Reported by his dentist, a 76-year-old patient turns to our observation and has noticed for about a month the appearance of a lesion on the back of the tongue. The clinical examination reveals the presence of a sessile exophytic neoformation, rounded, with well delimited margins, of vermilion red (fig. 1). The patient reports that the lesion has grown rapidly and is concerned that it may be a malignant disease. The medical anamnesis reveals a diagnosis of multiple myeloma dating back to about 18 months ago for which the patient was treated with unspecified chemoterapics, corticosteroids and antibiotics. At the moment, the patient only takes antihypertensive therapy.
DIAGNOSIS AND CARE
The clinical aspect suggested a lesion of a predominantly vascular nature. Equally important is the fact that the lesion presented a fibrous consistency on palpation and no signs of ischemia with digital compression were evident. Despite the absence of obvious local factors, and the absence of anamnestic data that could indicate a previous trauma, the differential diagnosis included traumatic hemangioma and pyogenic granuloma. The benignity of both injuries was reported to the patient with the aim of reassuring her. Subsequently, having obtained informed consent, the patient was subjected to an excisional biopsy operation. The technique used was the conventional one, which involves two incisions that meet to form a lozenge at the edge of the lesion (figs. 2a, b). This technique allows the connection of the surgical wound margins very efficiently. The tissue sample underwent a histopathological examination which showed a hyperkeratotic epithelium, with acanthosis, and an area of ulceration. In the connective tissue there were lobular structures consisting of cells of endothelial origin, in which small vascular spaces were evident (fig. 3).
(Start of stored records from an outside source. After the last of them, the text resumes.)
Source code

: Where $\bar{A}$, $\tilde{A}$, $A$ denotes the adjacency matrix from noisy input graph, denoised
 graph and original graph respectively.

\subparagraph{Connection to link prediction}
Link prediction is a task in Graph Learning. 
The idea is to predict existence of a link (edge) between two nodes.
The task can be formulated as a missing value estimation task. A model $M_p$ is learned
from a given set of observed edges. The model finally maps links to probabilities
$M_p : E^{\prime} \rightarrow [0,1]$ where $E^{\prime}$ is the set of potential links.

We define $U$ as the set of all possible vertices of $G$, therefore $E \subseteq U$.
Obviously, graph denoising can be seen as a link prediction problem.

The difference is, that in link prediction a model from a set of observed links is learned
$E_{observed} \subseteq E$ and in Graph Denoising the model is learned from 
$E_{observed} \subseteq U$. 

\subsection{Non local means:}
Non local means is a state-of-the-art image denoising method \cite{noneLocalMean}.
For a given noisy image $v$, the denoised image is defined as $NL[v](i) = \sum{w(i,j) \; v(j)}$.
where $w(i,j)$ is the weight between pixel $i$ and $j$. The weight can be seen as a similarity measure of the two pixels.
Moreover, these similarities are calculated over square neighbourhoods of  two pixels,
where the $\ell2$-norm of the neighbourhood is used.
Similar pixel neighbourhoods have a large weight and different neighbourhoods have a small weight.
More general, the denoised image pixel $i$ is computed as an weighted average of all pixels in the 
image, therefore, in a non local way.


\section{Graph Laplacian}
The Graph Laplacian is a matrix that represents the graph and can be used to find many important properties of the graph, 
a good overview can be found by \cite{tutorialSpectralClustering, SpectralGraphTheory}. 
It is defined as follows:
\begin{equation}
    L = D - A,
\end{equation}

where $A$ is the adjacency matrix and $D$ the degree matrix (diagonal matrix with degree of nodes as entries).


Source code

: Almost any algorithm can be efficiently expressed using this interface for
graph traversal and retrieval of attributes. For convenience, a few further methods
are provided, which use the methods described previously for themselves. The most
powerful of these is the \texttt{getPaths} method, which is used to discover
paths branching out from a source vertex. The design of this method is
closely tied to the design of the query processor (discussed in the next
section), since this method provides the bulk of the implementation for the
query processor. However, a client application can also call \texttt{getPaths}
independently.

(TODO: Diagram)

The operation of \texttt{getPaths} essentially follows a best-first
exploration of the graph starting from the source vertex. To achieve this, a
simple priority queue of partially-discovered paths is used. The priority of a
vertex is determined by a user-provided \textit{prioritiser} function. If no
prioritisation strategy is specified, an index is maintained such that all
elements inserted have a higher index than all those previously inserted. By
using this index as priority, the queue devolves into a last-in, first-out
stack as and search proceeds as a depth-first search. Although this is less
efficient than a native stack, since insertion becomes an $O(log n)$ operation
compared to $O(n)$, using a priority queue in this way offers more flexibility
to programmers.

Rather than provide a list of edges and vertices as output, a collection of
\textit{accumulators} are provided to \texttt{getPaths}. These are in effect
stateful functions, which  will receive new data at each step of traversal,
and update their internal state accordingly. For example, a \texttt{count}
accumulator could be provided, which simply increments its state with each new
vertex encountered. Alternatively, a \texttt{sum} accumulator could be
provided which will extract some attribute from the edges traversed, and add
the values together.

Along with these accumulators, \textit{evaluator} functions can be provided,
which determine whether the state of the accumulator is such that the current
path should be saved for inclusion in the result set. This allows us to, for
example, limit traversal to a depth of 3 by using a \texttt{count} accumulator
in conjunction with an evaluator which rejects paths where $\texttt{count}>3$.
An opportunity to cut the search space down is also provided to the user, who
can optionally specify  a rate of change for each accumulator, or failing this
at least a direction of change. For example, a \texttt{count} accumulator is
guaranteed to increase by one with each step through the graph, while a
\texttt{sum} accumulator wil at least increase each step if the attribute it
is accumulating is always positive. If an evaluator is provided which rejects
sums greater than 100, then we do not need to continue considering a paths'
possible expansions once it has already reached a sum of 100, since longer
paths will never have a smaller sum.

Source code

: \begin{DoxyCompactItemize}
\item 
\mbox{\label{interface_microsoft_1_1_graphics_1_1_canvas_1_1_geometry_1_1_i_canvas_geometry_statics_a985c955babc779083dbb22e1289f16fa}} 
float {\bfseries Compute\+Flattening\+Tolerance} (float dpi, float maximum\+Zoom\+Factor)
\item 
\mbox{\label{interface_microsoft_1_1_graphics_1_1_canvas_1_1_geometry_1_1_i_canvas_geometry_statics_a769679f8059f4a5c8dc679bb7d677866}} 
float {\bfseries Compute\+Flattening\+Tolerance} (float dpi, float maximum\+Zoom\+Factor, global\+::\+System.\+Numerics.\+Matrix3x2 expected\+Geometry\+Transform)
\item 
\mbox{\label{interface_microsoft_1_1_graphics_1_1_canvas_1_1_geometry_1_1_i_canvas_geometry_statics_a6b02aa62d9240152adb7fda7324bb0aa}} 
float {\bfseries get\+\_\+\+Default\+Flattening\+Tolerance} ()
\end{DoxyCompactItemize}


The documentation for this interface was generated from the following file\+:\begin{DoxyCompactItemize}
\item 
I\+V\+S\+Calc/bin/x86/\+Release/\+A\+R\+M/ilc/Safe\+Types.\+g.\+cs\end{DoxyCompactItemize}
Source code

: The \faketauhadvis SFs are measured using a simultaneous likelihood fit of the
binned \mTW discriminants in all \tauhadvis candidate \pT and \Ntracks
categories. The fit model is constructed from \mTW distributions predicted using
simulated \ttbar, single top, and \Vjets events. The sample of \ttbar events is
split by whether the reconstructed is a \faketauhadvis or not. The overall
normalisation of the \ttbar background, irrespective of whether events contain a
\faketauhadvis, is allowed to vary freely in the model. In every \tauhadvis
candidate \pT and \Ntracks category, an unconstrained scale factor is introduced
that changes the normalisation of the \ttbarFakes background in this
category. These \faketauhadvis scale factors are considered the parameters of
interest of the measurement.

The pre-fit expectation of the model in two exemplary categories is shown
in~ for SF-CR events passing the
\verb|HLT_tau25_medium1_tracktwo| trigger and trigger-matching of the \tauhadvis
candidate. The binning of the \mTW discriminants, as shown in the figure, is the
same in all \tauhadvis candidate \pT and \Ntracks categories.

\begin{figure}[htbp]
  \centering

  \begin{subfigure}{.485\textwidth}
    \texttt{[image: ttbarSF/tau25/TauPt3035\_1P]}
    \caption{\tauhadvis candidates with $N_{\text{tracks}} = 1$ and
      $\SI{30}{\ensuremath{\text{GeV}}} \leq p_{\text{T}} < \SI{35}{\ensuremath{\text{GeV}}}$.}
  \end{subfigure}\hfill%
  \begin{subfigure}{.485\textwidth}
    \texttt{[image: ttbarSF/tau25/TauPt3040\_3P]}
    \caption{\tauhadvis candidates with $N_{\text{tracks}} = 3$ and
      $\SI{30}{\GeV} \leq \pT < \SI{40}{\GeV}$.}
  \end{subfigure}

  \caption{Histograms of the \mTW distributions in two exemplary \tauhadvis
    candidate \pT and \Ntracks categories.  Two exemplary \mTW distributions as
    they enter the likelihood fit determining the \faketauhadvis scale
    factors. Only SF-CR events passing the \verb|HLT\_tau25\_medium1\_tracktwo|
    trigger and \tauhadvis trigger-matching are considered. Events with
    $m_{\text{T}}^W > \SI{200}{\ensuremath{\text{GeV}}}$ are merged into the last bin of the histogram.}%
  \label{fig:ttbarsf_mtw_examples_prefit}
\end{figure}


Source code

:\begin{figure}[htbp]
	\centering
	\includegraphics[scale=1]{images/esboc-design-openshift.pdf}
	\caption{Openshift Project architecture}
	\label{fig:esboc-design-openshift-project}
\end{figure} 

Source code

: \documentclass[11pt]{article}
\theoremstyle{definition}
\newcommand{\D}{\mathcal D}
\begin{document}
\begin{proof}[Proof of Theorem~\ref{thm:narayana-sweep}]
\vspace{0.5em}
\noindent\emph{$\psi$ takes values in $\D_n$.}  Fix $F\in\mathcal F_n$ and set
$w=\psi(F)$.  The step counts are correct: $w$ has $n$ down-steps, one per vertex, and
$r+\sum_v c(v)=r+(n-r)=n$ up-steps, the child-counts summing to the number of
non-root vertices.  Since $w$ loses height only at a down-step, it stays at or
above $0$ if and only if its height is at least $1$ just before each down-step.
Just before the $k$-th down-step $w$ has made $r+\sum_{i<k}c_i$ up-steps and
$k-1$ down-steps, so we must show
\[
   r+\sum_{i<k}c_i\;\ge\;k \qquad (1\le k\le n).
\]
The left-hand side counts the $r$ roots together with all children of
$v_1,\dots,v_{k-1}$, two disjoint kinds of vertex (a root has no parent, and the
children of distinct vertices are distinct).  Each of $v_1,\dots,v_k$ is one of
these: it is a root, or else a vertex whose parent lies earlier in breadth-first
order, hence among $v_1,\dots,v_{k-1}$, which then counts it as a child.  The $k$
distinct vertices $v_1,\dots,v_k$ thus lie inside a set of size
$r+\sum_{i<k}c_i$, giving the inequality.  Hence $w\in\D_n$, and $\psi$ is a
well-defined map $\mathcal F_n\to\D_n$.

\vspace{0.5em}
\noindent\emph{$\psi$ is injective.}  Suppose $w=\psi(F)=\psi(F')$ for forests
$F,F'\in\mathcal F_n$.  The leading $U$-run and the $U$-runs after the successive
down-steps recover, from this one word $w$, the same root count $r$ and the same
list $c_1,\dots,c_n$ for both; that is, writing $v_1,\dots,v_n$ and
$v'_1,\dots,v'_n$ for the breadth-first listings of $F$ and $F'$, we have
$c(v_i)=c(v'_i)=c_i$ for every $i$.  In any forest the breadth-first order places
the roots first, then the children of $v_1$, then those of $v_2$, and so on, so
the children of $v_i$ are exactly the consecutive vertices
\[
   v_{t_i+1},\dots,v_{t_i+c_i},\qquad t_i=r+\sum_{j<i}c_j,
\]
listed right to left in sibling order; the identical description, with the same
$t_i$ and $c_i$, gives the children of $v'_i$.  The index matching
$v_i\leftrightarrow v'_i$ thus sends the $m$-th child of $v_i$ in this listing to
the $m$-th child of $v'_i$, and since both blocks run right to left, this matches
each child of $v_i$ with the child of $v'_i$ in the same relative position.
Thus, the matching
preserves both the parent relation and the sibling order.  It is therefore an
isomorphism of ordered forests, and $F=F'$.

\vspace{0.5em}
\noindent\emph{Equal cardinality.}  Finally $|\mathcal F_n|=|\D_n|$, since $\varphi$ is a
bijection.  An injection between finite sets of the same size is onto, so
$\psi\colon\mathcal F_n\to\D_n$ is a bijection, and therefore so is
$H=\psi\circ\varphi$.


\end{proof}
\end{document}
The clinical aspect of the pyogenic granuloma can sometimes recall that of a senile capillary hemangioma (also known as "venous lake"), which is a type of lesion most common in the elderly, often located at the vermilion of the lower lip . In the venous lake there is no evidence of traumatic factors, while there may be some familiarity. The best procedure to make a distinction is to exert a compression on the lesion: the capillary hemangioma tends to ischemic and discolor, while in the pyogenic granuloma this effect does not occur.
In the case of pyogenic granuloma it is necessary to intervene surgically, preferentially using a conventional cold-blade technique, this because it is always necessary to proceed with the histological examination of the lesion. For hemangioma, on the other hand, the intervention is indicated only if the lesion is causing an aesthetic or (more rarely) functional problem. In order to treat capillary and cavernous eczema, it is preferable to use surgical lasers, which allow better bleeding control, rather than conventional excision. This intervention, however, must be carried out preferentially by the specialist, who has the knowledge of the differential diagnosis and the skill needed to perform the surgery.